Dealing With Powerlessness
Frustration, to me, is always linked to a sense of powerlessness. When that powerlessness is a matter of my own capabilities – the assembly instructions for example – I’m more able to see my way to searching out an assist.
When I feel as though I’ve done everything “right” – followed the rules, been cheerfully persistent – as in the case of trying to lose weight and finding myself at odds with the result – I will experience anger, can find no blame, and then I look for alternative solutions. Creative problem-solving will kick in (and I’ll change something in my behavior).
But depending upon the scope of the challenge – for example a legal proceeding, and here I’m thinking of the long months that my divorce dragged on – this goes beyond the “everyday” frustration.
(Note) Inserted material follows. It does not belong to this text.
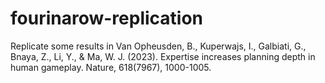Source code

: # fourinarow-replication
Replicate some results in Van Opheusden, B., Kuperwajs, I., Galbiati, G., Bnaya, Z., Li, Y., &amp; Ma, W. J. (2023). Expertise increases planning depth in human gameplay. Nature, 618(7967), 1000-1005.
It calls for bigger guns than deep breathing or a soothing cup of tea, which isn’t to say those won’t help, but talking through the emotions will ease the stress of the powerlessness. And that’s where supportive family or good-natured friends come in.
Frustrating people? When there is no malicious intent, I find Psychology Today’s tips to be smart. My challenges with online maps? I remind myself to call ahead for detailed directions. The items that need repair? The couple of extra pounds? I’m looking to my “adult” perspective.
The snoring during the night? Yeah. Pillows over the ears. And otherwise?
More perspective, though I’m open to suggestions.